Ce n’est pas parce que des gens, hétérosexuels ou homosexuels, le désirent qu’ils ont le droit de se marier. Les exemples de personnes qui ne peuvent pas se marier alors qu’elles le voudraient sont nombreux.
On ne peut pas, au nom de l’égalité et de la lutte contre les discriminations, donner le droit au mariage à tous ceux qui le souhaitent simplement parce qu’ils déclarent s’aimer.
Par ailleurs, le mariage n’est pas uniquement l’alliance entre deux personnes en reconnaissance de l’amour qu’elles se portent. C’est une institution qui articule l’union d’un homme et d’une femme avec le souhait de construire une famille, fondée sur l’existence d’une relation de filiation. En ce sens, c’est un acte fondamental dans la société qui est la nôtre. Il est basé sur l’altérité. Les homosexuels, pour de simples raisons biologiques, ne peuvent pas y recourir.

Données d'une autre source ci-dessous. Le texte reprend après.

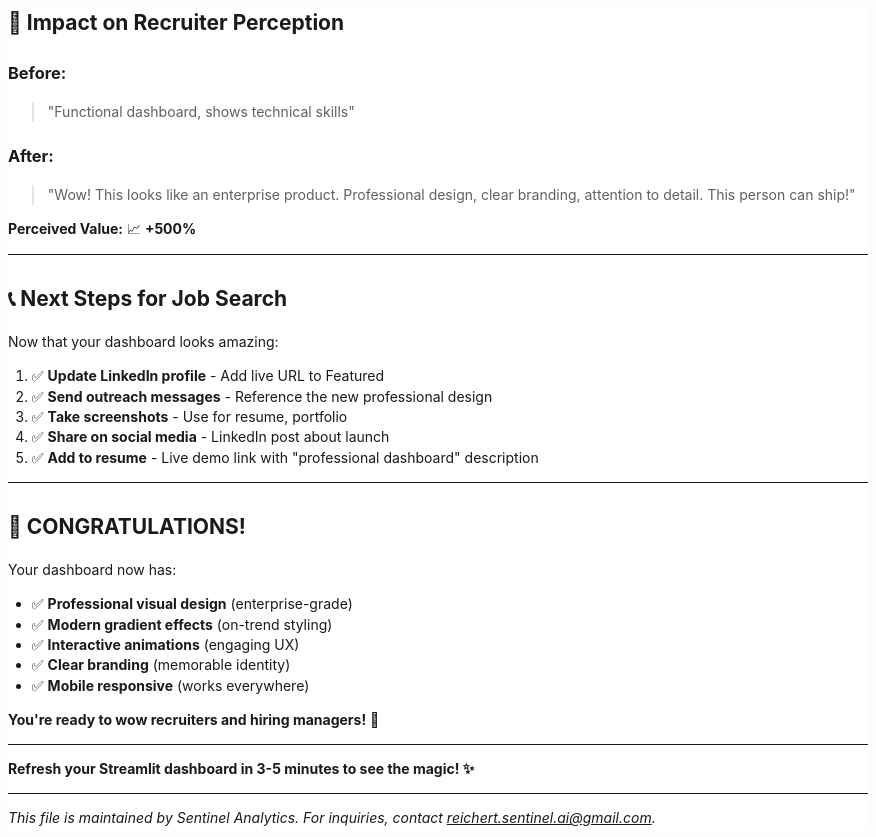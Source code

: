 ## 🎯 Impact on Recruiter Perception

### **Before:**
> "Functional dashboard, shows technical skills"

### **After:**
> "Wow! This looks like an enterprise product. 
> Professional design, clear branding, 
> attention to detail. This person can ship!"

**Perceived Value:** 📈 **+500%**

---

## 📞 Next Steps for Job Search

Now that your dashboard looks amazing:

1. ✅ **Update LinkedIn profile** - Add live URL to Featured
2. ✅ **Send outreach messages** - Reference the new professional design
3. ✅ **Take screenshots** - Use for resume, portfolio
4. ✅ **Share on social media** - LinkedIn post about launch
5. ✅ **Add to resume** - Live demo link with "professional dashboard" description

---

## 🎉 CONGRATULATIONS!

Your dashboard now has:
- ✅ **Professional visual design** (enterprise-grade)
- ✅ **Modern gradient effects** (on-trend styling)
- ✅ **Interactive animations** (engaging UX)
- ✅ **Clear branding** (memorable identity)
- ✅ **Mobile responsive** (works everywhere)

**You're ready to wow recruiters and hiring managers!** 🚀

---

**Refresh your Streamlit dashboard in 3-5 minutes to see the magic! ✨**



---
*This file is maintained by Sentinel Analytics. For inquiries, contact reichert.sentinel.ai@gmail.com.*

Les couples formés de deux personnes de sexe différent sont, par nature, différents des couples formés de personnes du même sexe. Par conséquent, il n’y a pas de discrimination à exclure de la catégorie du mariage d’autres types d’union et il n’y a pas d’inégalité à traiter différemment des réalités différentes.
Vous vous trompez donc sur la motivation. Mais vous vous trompez aussi – et vous nous trompez du même coup – sur les conséquences de votre texte. Vous reconnaissez permettre l’adoption par deux personnes de même sexe par le fait du mariage, mais vous déclarez que la procréation médicalement assistée, la PMA, n’est pas dans le texte à ce stade.
À cet égard, le Président de la République a indiqué qu’il respecterait l’avis du Conseil national consultatif d’éthique et que la gestation pour autrui demeurerait interdite tant qu’il serait en fonction.
Ce faisant, vous vous limitez à réparer une autre inégalité, mesdames les ministres. Selon vous, les homosexuels, comme les hétérosexuels, ont le droit d’avoir des enfants, et vous dites que l’ouverture de l’adoption par le mariage y contribuera.
Outre que le droit à l’enfant n’existe pas, pas plus chez les homosexuels que chez les hétérosexuels, vous vous trompez gravement sur les conséquences de votre projet du point de vue de la filiation.
En effet, nous savons que les enfants adoptables sont peu nombreux. Les couples de même sexe auront beaucoup de mal à en adopter, les pays d’origine voulant garantir à leurs pupilles des familles adoptives susceptibles de remplacer au mieux la famille biologique dont l’enfant a été privé. Il ne restera donc qu’une solution aux couples homosexuels qui voudront un enfant : recourir à la PMA ou à la GPA et procéder ensuite à l’adoption de l’enfant du conjoint.
Et que M. le Président de la République en soit d'accord ou non, c’est le droit européen, et plus précisément la Cour européenne des droits de l’homme, qui contraindra la France à ouvrir la PMA à des femmes homosexuelles qui voudront un enfant sans père.
En effet, la Cour admet que certains droits soient réservés aux couples mariés par rapport aux couples non mariés, en raison de leur différence de situation. En revanche, au sein d’un même statut, elle n’accepte pas de différence entre les couples de même sexe et les couples de sexe différent.
Nous le savons, les arrêts de la CEDH s’imposent aux pays du Conseil de l’Europe, dont la France, qui doivent les respecter, sous peine de condamnations financières. Il suffira ainsi à un couple de femmes auxquelles on aura refusé la PMA de saisir la Cour pour obtenir la condamnation de la France, qui devra alors modifier sa législation.